═══ Exercise data
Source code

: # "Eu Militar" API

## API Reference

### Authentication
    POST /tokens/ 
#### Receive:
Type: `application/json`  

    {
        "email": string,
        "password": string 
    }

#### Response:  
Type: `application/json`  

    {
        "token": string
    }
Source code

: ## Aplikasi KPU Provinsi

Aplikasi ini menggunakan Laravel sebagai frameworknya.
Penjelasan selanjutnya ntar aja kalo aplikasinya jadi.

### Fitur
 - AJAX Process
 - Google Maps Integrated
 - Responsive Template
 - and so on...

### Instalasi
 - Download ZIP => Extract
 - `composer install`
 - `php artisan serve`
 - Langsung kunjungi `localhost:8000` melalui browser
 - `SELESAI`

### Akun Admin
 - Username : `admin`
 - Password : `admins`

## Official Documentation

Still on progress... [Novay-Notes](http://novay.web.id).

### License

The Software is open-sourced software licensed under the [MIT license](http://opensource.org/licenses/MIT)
══════
═══ Exercise data
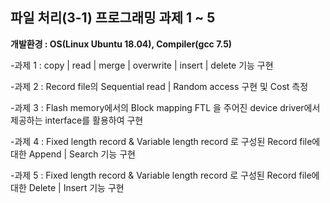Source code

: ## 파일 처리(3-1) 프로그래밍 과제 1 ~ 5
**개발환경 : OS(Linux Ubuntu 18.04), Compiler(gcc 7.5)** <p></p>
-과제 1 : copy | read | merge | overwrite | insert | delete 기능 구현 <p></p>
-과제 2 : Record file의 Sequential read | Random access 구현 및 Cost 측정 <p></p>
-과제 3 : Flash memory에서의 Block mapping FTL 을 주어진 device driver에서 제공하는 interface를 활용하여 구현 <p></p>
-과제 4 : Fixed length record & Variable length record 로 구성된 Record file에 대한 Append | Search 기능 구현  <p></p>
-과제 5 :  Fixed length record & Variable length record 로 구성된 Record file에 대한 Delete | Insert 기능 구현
══════
═══ Exercise data
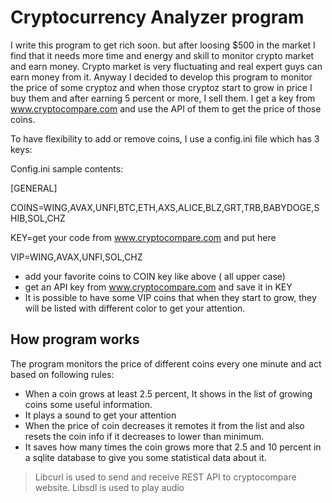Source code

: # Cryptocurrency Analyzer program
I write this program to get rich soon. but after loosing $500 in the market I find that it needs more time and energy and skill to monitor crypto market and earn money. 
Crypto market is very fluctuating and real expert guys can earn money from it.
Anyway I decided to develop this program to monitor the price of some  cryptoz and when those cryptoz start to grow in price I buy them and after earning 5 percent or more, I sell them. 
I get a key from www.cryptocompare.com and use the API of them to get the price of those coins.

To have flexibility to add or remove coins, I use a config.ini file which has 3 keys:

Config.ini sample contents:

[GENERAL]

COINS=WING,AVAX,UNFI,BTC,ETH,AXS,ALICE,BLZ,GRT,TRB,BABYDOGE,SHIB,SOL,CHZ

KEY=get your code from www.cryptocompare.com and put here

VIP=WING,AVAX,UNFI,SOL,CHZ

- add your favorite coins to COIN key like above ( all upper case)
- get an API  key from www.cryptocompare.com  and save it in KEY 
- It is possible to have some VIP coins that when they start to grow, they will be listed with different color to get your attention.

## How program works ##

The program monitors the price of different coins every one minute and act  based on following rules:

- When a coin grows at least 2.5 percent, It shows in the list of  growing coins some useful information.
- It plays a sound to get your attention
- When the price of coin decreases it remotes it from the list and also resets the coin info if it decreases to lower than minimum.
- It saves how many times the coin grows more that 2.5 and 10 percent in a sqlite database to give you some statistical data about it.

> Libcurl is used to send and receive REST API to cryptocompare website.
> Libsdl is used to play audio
══════
■ Exercise aim: Copy the lines above exactly. Start with the line containing "## API Reference", end with the line containing "Aplikasi ini menggunakan", and include both.

■ Exercise result:
## API Reference

### Authentication
    POST /tokens/ 
#### Receive:
Type: `application/json`  

    {
        "email": string,
        "password": string 
    }

#### Response:  
Type: `application/json`  

    {
        "token": string
    }
Source code

: ## Aplikasi KPU Provinsi

Aplikasi ini menggunakan Laravel sebagai frameworknya.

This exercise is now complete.